Another was that inverting latches were smaller in the technology we were using than non-inverting latches, so it was perfectly natural for us to use an inverting latch and an inverting buffer on those parts where we needed higher fan-out (t was equivalent to a "custom" latch that had higher-than-normal driving capability).
Scan chain test generation was impossible though, as those require flip-flops, not latches.
Fortunately this was "just" deserialization of high-frequency low-width data with no transformation of the data (that was done after the deserialization, at lower clock speeds but higher data width, in pure RTL so flip-flops), so it was judged acceptable that it would not be covered by scan chain, since scan chain is primarily for testing combinational logic between flip-flops.
So we just had flip-flops at the input, and flip-flops at the output, and forced all latches to pass-through mode, during scan mode.
We just needed to have enough coverage to uncover stuck-at faults (which was still a pain, since additional test vectors slow down manufacturing so we had to reduce the test vectors to the minimum possible) in non-scan-momde testing.

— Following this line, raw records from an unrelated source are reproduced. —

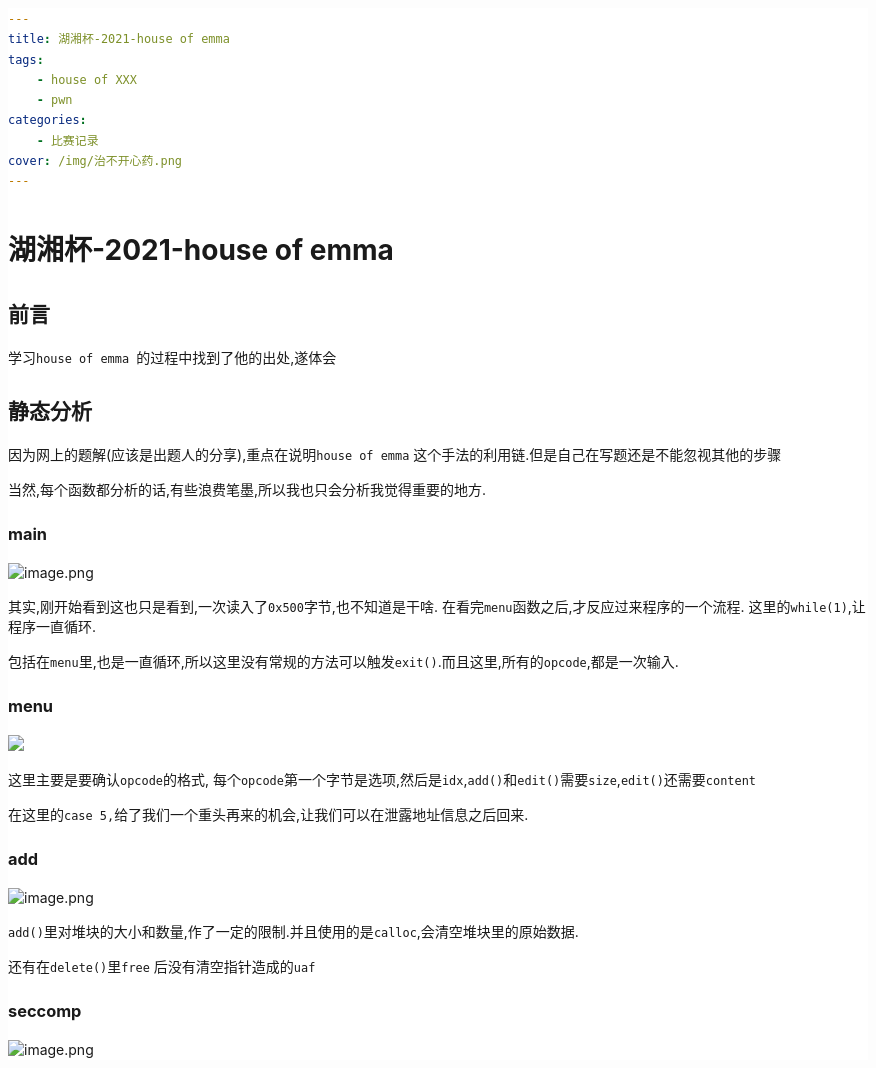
 ```yaml
---
title: 湖湘杯-2021-house of emma
tags:
    - house of XXX
    - pwn
categories:
    - 比赛记录
cover: /img/治不开心药.png
---
```

# 湖湘杯-2021-house of emma

## 前言

学习`house of emma `的过程中找到了他的出处,遂体会

## 静态分析

因为网上的题解(应该是出题人的分享),重点在说明`house of emma` 这个手法的利用链.但是自己在写题还是不能忽视其他的步骤

当然,每个函数都分析的话,有些浪费笔墨,所以我也只会分析我觉得重要的地方.

### main

![image.png](https://cdn.jsdelivr.net/gh/peruy/mypic@main/img/20251003165813221.png)

其实,刚开始看到这也只是看到,一次读入了`0x500`字节,也不知道是干啥. 在看完`menu`函数之后,才反应过来程序的一个流程. 这里的`while(1)`,让程序一直循环.

包括在`menu`里,也是一直循环,所以这里没有常规的方法可以触发`exit()`.而且这里,所有的`opcode`,都是一次输入.

### menu

![](https://cdn.jsdelivr.net/gh/peruy/mypic@main/img/20251003170338829.png)

这里主要是要确认`opcode`的格式, 每个`opcode`第一个字节是选项,然后是`idx`,`add()`和`edit()`需要`size`,`edit()`还需要`content`

在这里的`case 5,`给了我们一个重头再来的机会,让我们可以在泄露地址信息之后回来.

### add

![image.png](https://cdn.jsdelivr.net/gh/peruy/mypic@main/img/20251003170858151.png)

`add()`里对堆块的大小和数量,作了一定的限制.并且使用的是`calloc`,会清空堆块里的原始数据.

还有在`delete()`里`free` 后没有清空指针造成的`uaf`

### seccomp

![image.png](https://cdn.jsdelivr.net/gh/peruy/mypic@main/img/20251003171555287.png)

Man, making ASICs was tough.
> plus, they make an awful lot of money, it is good business.
> > Pointing some funding at the open-source Icarus Verilog might also fit, as it lost its ability to do synthesis more than a decade ago due to inability to maintain.
> ah i didn't know it could do synthesis at all! i thought it was simulation only.
Icarus was the only open-source synthesis tool I could find back then, and it dropped synthesis capability fairly early due to maintenance burden (I never managed to get the old version with synthesis compiled and never managed actual synthesis on it, so my knowledge of it is theoretical).
There is an argument that open-source software is not truly open-source unless it can be compiled by open-source compilers or executed by open-source interpreters.
Similarly, I think open-source hardware RTL designs are not truly open-source if there are no open-source synthesis tools that can synthesize it to netlist and then lay it out.
Icarus can interpret most Veriog RTL designs, though.
However, at the time I left, I had already mandated that new code should use `always_comb` and `always_ff` (previously I had mandated that new code should use `always @*` for combinational logic) and was encouraging my subordinates to use loops and `generate`.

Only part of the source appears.